Inflation in Japan rose by 0.2% in April after 0.3% in March. The CPI excluding fresh food was flat after rising 0.1% in March. The core of the CPI calculated excluding energy and fresh food was flat in April. Calculating the core excluding all food and energy leads to rise of 0.2% in April.
Inflation, broadly expressed, in April, is weak and weakening although it's not fully reflected in the sequential rates of inflation. The headline CPI rises 2.5% over 12 months, gains at a 1.1% annual rate over six months, then elevates at a 1.9% pace over three months. However, for the whole CPI excluding fresh food, there's a 2.1% gain over 12 months, a 1.1% annual rate gain over six months, and a lower 0.4% gain over three months. For all items excluding food and energy, the 12-month inflation rate is 2%, decelerating to 1.2% over six months and holding at that same pace over three months. But the core reimagined with fresh food eliminated along with energy rises by 2.4% over 12 months, at a 1.3% annual rate over six months, and eases further to a 0.8% annual rate over three months.
These progressions show the headline inflation rate roughly holds to Japan’s target of about 2% inflation. Over 12 months, the inflation rate is still too high at 2.5%; however, progressively, inflation is coming down as over three months; it holds close to the 2% target running at 1.9%. However, for the other metrics excluding food or fresh food or both fresh food as well as energy, we find inflation is decelerating more rapidly. At 12 months, all the other measures are copacetic.
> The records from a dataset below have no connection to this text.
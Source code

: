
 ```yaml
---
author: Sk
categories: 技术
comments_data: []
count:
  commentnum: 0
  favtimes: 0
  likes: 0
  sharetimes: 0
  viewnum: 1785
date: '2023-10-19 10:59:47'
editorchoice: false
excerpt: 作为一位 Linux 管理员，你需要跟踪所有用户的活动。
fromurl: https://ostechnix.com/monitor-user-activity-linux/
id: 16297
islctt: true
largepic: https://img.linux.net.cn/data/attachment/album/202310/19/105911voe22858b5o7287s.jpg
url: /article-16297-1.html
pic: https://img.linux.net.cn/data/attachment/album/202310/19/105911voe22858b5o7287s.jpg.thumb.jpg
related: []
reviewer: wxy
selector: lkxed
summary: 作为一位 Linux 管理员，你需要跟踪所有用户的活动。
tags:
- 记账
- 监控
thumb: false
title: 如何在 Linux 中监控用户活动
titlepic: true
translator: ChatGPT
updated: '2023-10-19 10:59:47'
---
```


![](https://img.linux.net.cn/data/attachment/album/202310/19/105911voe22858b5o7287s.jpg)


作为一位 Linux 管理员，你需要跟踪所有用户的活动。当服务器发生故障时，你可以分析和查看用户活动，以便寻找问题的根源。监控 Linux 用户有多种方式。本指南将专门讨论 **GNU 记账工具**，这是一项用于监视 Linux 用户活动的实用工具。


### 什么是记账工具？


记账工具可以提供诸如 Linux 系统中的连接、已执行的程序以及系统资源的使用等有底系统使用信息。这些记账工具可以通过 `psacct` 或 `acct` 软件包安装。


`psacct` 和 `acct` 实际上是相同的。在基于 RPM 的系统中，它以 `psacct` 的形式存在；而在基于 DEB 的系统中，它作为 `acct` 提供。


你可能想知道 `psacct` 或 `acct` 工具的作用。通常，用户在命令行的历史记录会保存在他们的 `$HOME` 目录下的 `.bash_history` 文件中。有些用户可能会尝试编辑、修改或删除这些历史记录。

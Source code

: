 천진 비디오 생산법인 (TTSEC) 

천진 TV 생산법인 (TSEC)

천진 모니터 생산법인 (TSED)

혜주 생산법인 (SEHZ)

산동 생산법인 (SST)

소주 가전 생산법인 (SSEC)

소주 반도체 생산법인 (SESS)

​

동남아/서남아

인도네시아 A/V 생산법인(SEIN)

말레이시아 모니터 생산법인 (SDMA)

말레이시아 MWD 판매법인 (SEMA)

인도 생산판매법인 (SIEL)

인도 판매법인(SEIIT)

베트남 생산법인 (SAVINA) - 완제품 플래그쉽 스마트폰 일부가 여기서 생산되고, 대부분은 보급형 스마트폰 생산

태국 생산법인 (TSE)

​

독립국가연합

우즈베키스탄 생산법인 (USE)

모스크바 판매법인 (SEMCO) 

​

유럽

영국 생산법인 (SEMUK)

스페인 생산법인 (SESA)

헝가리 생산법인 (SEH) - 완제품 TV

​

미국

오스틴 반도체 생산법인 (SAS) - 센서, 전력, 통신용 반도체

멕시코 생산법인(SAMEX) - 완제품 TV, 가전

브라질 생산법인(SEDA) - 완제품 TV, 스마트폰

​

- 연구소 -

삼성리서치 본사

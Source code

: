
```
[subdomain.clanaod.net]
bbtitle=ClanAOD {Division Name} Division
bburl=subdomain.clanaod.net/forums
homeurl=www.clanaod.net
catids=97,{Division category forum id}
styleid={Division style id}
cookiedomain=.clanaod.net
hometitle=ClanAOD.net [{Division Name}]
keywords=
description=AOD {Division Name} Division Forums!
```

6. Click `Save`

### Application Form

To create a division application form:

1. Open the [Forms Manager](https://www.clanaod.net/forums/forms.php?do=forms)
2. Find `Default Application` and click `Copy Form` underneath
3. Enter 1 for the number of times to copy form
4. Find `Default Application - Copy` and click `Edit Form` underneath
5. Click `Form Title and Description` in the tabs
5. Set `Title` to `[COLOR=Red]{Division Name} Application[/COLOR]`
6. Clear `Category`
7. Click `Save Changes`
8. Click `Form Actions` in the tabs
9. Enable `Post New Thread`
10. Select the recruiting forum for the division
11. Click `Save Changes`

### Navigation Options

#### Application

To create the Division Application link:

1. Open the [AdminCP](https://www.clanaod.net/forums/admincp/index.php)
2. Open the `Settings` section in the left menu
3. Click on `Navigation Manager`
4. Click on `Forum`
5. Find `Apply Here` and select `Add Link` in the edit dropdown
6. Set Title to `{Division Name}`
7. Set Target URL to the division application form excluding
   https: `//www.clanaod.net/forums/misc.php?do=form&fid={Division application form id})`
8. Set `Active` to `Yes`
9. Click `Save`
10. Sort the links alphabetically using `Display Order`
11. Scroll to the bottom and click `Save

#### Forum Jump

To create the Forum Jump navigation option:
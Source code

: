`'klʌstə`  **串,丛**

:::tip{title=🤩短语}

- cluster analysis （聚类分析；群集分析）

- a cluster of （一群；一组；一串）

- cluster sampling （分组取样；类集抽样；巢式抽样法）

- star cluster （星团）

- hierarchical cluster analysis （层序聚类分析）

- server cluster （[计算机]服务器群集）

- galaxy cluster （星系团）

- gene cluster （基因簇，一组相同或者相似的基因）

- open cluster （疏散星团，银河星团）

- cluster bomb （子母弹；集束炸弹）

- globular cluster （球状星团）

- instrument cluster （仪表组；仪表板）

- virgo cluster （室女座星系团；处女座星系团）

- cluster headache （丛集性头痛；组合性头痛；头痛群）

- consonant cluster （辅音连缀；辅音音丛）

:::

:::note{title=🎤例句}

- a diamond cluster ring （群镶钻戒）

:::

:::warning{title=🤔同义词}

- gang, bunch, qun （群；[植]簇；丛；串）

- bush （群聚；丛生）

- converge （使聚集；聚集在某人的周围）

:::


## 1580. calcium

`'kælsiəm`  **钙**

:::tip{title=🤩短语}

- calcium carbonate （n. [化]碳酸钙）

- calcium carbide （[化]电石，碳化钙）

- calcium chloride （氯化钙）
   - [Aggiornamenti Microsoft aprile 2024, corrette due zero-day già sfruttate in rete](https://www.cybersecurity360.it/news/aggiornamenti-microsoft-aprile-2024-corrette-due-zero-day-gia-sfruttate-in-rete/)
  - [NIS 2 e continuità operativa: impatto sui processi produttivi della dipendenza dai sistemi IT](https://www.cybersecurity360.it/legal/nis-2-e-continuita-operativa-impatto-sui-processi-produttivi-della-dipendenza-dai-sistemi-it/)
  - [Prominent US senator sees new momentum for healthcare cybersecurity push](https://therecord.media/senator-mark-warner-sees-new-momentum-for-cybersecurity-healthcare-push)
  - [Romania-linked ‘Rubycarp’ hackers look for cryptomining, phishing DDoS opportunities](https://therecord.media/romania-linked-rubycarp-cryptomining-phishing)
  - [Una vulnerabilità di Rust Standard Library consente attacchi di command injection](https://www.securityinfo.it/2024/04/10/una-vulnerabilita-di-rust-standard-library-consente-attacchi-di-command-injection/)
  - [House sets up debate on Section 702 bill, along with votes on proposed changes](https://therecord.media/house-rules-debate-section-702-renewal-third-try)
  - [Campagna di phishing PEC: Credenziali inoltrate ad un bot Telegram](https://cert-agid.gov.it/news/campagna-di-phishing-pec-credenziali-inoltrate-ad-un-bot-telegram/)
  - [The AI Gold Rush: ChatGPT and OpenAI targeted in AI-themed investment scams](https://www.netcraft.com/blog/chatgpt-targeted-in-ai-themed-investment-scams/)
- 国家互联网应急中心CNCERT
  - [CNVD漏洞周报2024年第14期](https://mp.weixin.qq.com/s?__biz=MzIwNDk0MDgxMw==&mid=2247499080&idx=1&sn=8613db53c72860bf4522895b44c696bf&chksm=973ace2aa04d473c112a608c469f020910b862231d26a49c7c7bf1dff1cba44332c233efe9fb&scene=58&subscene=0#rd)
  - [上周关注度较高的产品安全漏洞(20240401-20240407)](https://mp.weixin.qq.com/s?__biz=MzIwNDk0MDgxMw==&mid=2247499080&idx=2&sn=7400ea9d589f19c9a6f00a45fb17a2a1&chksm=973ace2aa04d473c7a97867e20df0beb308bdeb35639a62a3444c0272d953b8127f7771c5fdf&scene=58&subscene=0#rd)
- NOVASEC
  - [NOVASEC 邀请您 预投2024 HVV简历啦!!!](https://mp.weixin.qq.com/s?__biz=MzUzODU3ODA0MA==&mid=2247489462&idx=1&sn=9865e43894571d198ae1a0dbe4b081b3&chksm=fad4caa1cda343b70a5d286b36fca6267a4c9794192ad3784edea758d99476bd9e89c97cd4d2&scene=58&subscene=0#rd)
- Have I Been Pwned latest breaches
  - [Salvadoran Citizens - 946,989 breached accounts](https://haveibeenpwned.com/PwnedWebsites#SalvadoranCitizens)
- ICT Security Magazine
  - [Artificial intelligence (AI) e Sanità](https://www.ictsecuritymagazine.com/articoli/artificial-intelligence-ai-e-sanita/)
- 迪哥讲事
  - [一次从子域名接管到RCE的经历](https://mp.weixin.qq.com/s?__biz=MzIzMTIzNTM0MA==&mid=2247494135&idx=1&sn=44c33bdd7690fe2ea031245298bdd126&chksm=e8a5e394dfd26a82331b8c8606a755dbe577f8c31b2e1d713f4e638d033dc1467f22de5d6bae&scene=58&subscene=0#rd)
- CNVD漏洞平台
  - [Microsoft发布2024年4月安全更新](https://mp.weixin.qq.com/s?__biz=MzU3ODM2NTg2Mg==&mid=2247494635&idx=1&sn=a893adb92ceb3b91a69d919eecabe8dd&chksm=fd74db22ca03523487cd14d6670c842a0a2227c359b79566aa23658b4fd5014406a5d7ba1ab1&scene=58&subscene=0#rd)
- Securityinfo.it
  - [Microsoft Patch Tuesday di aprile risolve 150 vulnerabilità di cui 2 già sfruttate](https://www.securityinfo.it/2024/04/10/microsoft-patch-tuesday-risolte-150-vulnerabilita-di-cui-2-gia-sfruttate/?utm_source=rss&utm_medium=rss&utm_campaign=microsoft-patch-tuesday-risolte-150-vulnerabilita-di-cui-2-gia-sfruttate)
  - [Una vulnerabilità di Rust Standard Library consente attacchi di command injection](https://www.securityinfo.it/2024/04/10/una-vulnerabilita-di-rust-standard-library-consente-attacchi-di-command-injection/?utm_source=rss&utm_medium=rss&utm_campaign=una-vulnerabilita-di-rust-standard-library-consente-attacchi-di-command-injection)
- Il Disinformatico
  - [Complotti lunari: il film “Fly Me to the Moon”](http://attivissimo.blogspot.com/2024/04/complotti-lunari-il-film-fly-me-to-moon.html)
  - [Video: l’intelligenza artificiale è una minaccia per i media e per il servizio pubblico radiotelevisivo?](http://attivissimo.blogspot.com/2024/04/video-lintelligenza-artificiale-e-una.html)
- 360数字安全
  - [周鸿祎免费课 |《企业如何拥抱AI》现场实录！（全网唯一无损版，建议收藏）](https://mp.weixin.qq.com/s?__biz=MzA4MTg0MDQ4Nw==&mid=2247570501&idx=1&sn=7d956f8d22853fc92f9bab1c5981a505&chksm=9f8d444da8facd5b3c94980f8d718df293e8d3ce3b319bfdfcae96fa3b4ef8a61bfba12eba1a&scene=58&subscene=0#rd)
All the 12-month inflation rates are at or above the Bank of Japan's 2% target, but moving inside that time frame to six-months, the inflation rates are under 1 ½% and moving down to the 3-month span inflation rates are still below 1 ½% and several of the key rates are even below 1%.
These trends would seem to make it more difficult for the Bank of Japan to exercise the rate hikes that it would like to exercise to normalized monetary policy as it has been intending to do. Also, the weak yen does not yet appear to have stoked domestic inflation and the Bank of Japan has been using intervention to try to keep the yen from weakening but a more fundamental prop for the yen would be for it to raise interest rates - although the inflation statistics don't seem to allow much of that. Still, there may be a question of whether the week yen still is going to feed through into domestic inflation and provide the Bank of Japan more support for further rate hikes… so far, the data do not contain that element.
The quarter-to-date inflation data continue to show these same issues with inflation. The all-item inflation rate is at 2.3% while the inflation rates for the other metrics are below 1 ½% annualized. The quarter-to-date inflation rates are nascent calculations since April is the first month of the second quarter; starting the quarter out with such weak inflation especially with the other-than-headline measures ending the first quarter on a weak note, imparts weak momentum to inflation.